Paradoxalement, certaines fonctions publiques échappent aux contraintes de l’âge. Pourquoi et comment ? Les réponses sont peut-être à chercher dans la genèse des textes réglementaires et même des auteurs, essentiellement des politiques. Pourquoi en effet, à 65 ans, un être humain est désormais jugé inapte à exercer une fonction dans un bureau, mais reste curieusement qualifié pour diriger un peuple comme président, conduire le destin d’une population comme maire ou la représenter comme député ? Diriger un pays, une commune, une région où être député est-il donc plus facile que d’exercer un travail d’exécutant dans un bureau, enseigner une classe de 60 élèves. Il en de même pour les postes de nominations. Pourquoi, selon quelle logique, un fonctionnaire qui a atteint l’âge de la retraite et a parfois été notifié, peut être encore nommé à un poste plus exigeant en responsabilité que celui qu’il occupait avant la retraite ?  Pourquoi un certificat médical attestant de la bonne santé est exigé aux candidats à un concours, à l’inscription à l’université où dans les grandes écoles, où l’on entre simplement pour apprendre un métier sans aucune responsabilité publique, et ne l’est pas pour des candidats à des fonctions de plus haute responsabilité, élective ou nominative ? Simplement parce que ces textes et lois sont édictés par les politiques. Et comme le dit Daniel Lesueur, « une loi doit avant tout être une loi juste. La politique moderne fait de la loi un fétiche simplement parce que c’est la loi.» En réalité on est en face de ce qui peut être appelé l’arnaque des textes et des lois.

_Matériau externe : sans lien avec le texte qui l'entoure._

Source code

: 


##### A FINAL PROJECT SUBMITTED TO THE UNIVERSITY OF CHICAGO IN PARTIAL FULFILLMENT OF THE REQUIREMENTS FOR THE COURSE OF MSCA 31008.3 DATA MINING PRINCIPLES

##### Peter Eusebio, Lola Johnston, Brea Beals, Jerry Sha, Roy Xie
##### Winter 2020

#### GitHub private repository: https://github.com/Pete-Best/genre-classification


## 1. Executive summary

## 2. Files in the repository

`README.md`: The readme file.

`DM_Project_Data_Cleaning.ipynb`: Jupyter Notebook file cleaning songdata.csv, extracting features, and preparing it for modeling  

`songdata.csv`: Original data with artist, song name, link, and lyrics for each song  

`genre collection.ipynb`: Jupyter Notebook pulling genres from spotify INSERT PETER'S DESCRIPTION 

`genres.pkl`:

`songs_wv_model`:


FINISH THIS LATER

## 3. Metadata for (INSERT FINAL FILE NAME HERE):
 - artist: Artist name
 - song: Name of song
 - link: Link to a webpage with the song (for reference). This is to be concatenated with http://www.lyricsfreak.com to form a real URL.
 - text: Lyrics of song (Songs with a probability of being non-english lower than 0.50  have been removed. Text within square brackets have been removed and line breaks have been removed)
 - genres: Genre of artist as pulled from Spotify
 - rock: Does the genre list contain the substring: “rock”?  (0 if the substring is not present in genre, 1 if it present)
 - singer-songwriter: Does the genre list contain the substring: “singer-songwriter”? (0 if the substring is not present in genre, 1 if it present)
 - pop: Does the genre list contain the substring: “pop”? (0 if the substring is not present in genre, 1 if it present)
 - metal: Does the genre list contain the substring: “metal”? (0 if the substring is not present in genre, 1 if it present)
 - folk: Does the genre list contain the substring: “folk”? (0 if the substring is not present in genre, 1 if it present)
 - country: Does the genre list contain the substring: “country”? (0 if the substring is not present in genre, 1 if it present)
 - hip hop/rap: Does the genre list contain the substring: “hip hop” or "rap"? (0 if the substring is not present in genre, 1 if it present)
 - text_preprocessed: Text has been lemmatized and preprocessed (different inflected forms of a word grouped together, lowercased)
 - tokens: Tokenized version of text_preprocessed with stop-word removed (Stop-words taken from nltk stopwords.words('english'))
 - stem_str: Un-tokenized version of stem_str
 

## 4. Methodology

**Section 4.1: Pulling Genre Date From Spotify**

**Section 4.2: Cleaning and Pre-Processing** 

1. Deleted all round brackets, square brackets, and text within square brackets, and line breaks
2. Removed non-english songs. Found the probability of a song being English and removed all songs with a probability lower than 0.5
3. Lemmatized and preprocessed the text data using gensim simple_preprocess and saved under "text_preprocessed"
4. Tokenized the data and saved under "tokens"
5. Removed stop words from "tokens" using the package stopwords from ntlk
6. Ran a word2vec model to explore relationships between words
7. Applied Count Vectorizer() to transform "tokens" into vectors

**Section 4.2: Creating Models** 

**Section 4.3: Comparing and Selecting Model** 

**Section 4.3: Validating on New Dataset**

Si les retraités, d’après les textes de la fonction publique devraient rester à la disposition de la nation à laquelle ils doivent apporter leurs expériences et conseils, il devient illogique que ces derniers deviennent envahissant sur l’espace professionnel, que ce soit à des postes électifs ou nominatifs. Ceux qui constituent la réserve de la république doivent rester justement en réserve, pour permettre à la génération antérieure de participer à la construction du pays, au moment où ils atteignent le seuil de compétence. Cela permettrait  d’éviter le risque de rupture entre les générations comme c’est le cas au Cameroun, engendrant un conflit qui in fine bloque le dynamisme du pays.

Pilotes aveugles

Sans perdre de point de vue que la longévité aux affaires fabrique des demi-dieux, en plus de bloquer la croissance par la consommation. Les seuls aux affaires décident,  laissent croire à la jeune génération qu’elle ne peut évoluer que grâce à leur bon vouloir et à ce qui alors abusivement appelé générosité. Ces jeunes se retrouvent obligés d’être en permanence redevables, réduits en laquais de service. Comment est-on arrivé au Cameroun  à oublier le bien fondé de toutes ces exigences de limitation d’âge et les objectifs recherchés dans le départ à la  retraite, pour se complaire entièrement dans les habitudes contraires ? Peut-on encore dire qu’en perpétuant une telle attitude on recherche l’efficacité, où il s’agit de satisfaire les intérêts privés, au détriment de l’intérêt collectif ? Dans le métier pointu de l’aéronautique, un bilan de santé est exigé aux pilotes, à qui sont confiés en permanence des vies humaines. Les institutions de la république sont aussi comme des avions, et les chefs comme des pilotes à qui tout passager confie son destin. C’est ainsi que l’assemblée nationale, le sénat ou la présidence de la république sont autant d’institutions auxquelles le peuple s’est fié pour être conduit à bon port, sain et sauf. Qu’adviendrait-il si pour des considérations qui échappent à toute logique, on maintient aux commandes d’un avion un pilote qui présente des évidences de défaillances visuelle, oratoire et physique, lequel avion est chargé de conduire des passagers à destination, avec en prime une météorologie défavorable ?

Si cela n’est pas du suicide collectif, il y ressemble étrangement.